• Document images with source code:

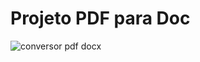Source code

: # Projeto PDF para Doc
![conversor pdf docx](https://github.com/user-attachments/assets/3a718661-abb5-43e4-8330-4a247fba0099)
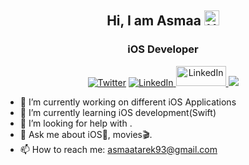 <h2 align="center">Hi, I am Asmaa <img src='https://qpluspicture.oss-cn-beijing.aliyuncs.com/6LjjQA/Hi.gif' alt='Hi' width="24"/> </h2>
<h3 align="center">iOS Developer</h3>
<p align="center">
<a href="https://twitter.com/esma_tarek" target="_blank"><img alt="Twitter" src="https://img.shields.io/badge/twitter-%231DA1F2.svg?&style=for-the-badge&logo=twitter&logoColor=white" /></a>
 <a href="https://www.linkedin.com/in/asmaa-tarek/" target="_blank"><img alt="LinkedIn" src="https://img.shields.io/badge/linkedin-%230077B5.svg?&style=for-the-badge&logo=linkedin&logoColor=white" width = /> </a> 
<a href="esmatarek.com" target="_blank"><img alt="LinkedIn" src="https://user-images.githubusercontent.com/44899782/130886778-2d9fa20d-7687-44ff-8052-6e61058f6229.png" width = 80 height = 32 /> </a> 
 <a href="https://stackoverflow.com/users/12349249/asmaa-tarek"> <img src="https://img.shields.io/badge/Stack_Overflow-FE7A16?style=for-the-badge&logo=stack-overflow&logoColor=white" /> </a> 
</p>
  


- 🔭 I’m currently working on different iOS Applications
- 🌱 I’m currently learning iOS development(Swift)
- 🤔 I’m looking for help with .
- 💬 Ask me about iOS📱, movies🎬.
- 📫 How to reach me: asmaatarek93@gmail.com
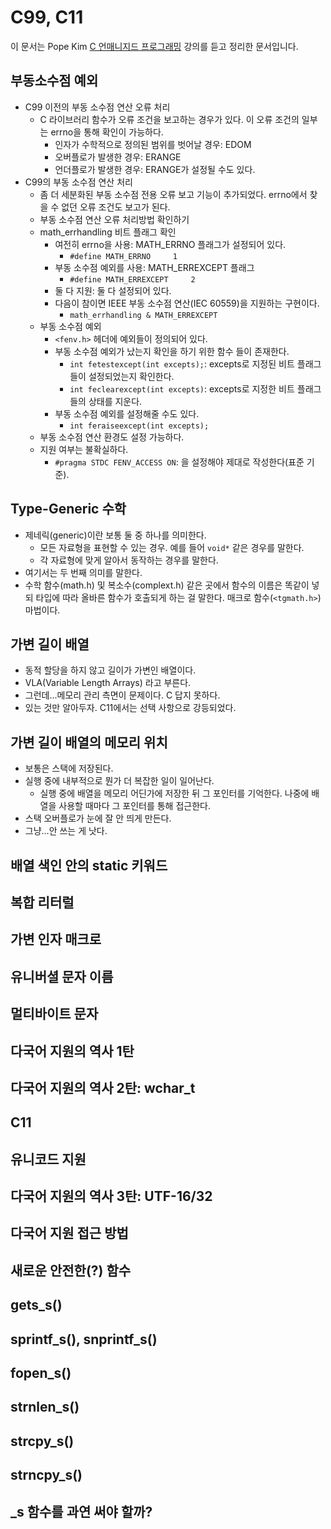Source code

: # C99, C11

이 문서는 Pope Kim [C 언매니지드 프로그래밍](https://www.udemy.com/course/c-unmanaged-programming-by-pocu/) 강의를 듣고 정리한 문서입니다.

## 부동소수점 예외

- C99 이전의 부동 소수점 연산 오류 처리
  - C 라이브러리 함수가 오류 조건을 보고하는 경우가 있다. 이 오류 조건의 일부는 errno을 통해 확인이 가능하다.
    - 인자가 수학적으로 정의된 범위를 벗어날 경우: EDOM
    - 오버플로가 발생한 경우: ERANGE
    - 언더플로가 발생한 경우: ERANGE가 설정될 수도 있다.
- C99의 부동 소수점 연산 처리
  - 좀 더 세분화된 부동 소수점 전용 오류 보고 기능이 추가되었다. errno에서 찾을 수 없던 오류 조건도 보고가 된다.
  - 부동 소수점 연산 오류 처리방법 확인하기
  - math_errhandling 비트 플래그 확인
    - 여전히 errno을 사용: MATH_ERRNO 플래그가 설정되어 있다.
      - `#define MATH_ERRNO     1`
    - 부동 소수점 예외를 사용: MATH_ERREXCEPT 플래그
      - `#define MATH_ERREXCEPT     2`
    - 둘 다 지원: 둘 다 설정되어 있다.
    - 다음이 참이면 IEEE 부동 소수점 연산(IEC 60559)을 지원하는 구현이다.
      - `math_errhandling & MATH_ERREXCEPT`
  - 부동 소수점 예외
    - `<fenv.h>` 헤더에 예외들이 정의되어 있다.
    - 부동 소수점 예외가 났는지 확인을 하기 위한 함수 들이 존재한다.
      - `int fetestexcept(int excepts);`: excepts로 지정된 비트 플래그들이 설정되었는지 확인한다.
      - `int feclearexcept(int excepts)`: excepts로 지정한 비트 플래그들의 상태를 지운다.
    - 부동 소수점 예외를 설정해줄 수도 있다.
      - `int feraiseexcept(int excepts);`
  - 부동 소수점 연산 환경도 설정 가능하다.
  - 지원 여부는 불확실하다.
    - `#pragma STDC FENV_ACCESS ON`: 을 설정해야 제대로 작성한다(표준 기준).

## Type-Generic 수학

- 제네릭(generic)이란 보통 둘 중 하나를 의미한다.
  - 모든 자료형을 표현할 수 있는 경우. 예를 들어 `void*` 같은 경우를 말한다.
  - 각 자료형에 맞게 알아서 동작하는 경우를 말한다.
- 여기서는 두 번째 의미를 말한다.
- 수학 함수(math.h) 및 복소수(complext.h) 같은 곳에서 함수의 이름은 똑같이 넣되 타입에 따라 올바른 함수가 호출되게 하는 걸 말한다. 매크로 함수(`<tgmath.h>`) 마법이다.

## 가변 길이 배열

- 동적 할당을 하지 않고 길이가 가변인 배열이다.
- VLA(Variable Length Arrays) 라고 부른다.
- 그런데...메모리 관리 측면이 문제이다. C 답지 못하다.
- 있는 것만 알아두자. C11에서는 선택 사항으로 강등되었다.

## 가변 길이 배열의 메모리 위치

- 보통은 스택에 저장된다.
- 실행 중에 내부적으로 뭔가 더 복잡한 일이 일어난다.
  - 실행 중에 배열을 메모리 어딘가에 저장한 뒤 그 포인터를 기억한다. 나중에 배열을 사용할 때마다 그 포인터를 통해 접근한다.
- 스택 오버플로가 눈에 잘 안 띄게 만든다.
- 그냥...안 쓰는 게 낫다.

## 배열 색인 안의 static 키워드

## 복합 리터럴

## 가변 인자 매크로

## 유니버셜 문자 이름

## 멀티바이트 문자

## 다국어 지원의 역사 1탄

## 다국어 지원의 역사 2탄: wchar_t

## C11

## 유니코드 지원

## 다국어 지원의 역사 3탄: UTF-16/32

## 다국어 지원 접근 방법

## 새로운 안전한(?) 함수

## gets_s()

## sprintf_s(), snprintf_s()

## fopen_s()

## strnlen_s()

## strcpy_s()

## strncpy_s()

## _s 함수를 과연 써야 할까?
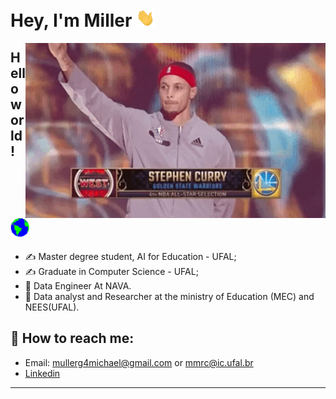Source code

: # Hey, I'm Miller  <img src="assets/Hi.gif" width="30px">

<img align="right" src="./assets/giphy.gif" width="480" height="280" frameBorder="0" class="giphy-embed" allowFullScreen></img>


## Hello world! <img src="assets/Earth.gif" width="30px">

- ✍ Master degree student, AI for Education - UFAL;
- ✍ Graduate in Computer Science - UFAL;
- :construction_worker: Data Engineer At NAVA.
- :pencil: Data analyst and Researcher at the ministry of Education (MEC) and NEES(UFAL).


## :mag_right: How to reach me: 

- Email: mullerg4michael@gmail.com or mmrc@ic.ufal.br
- [Linkedin](https://www.linkedin.com/in/michael-miller-0a6392144/)

<hr>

• What this task involves: How many lines in the records hold the string "가능하다"? Answer with only that number.

• Response: 2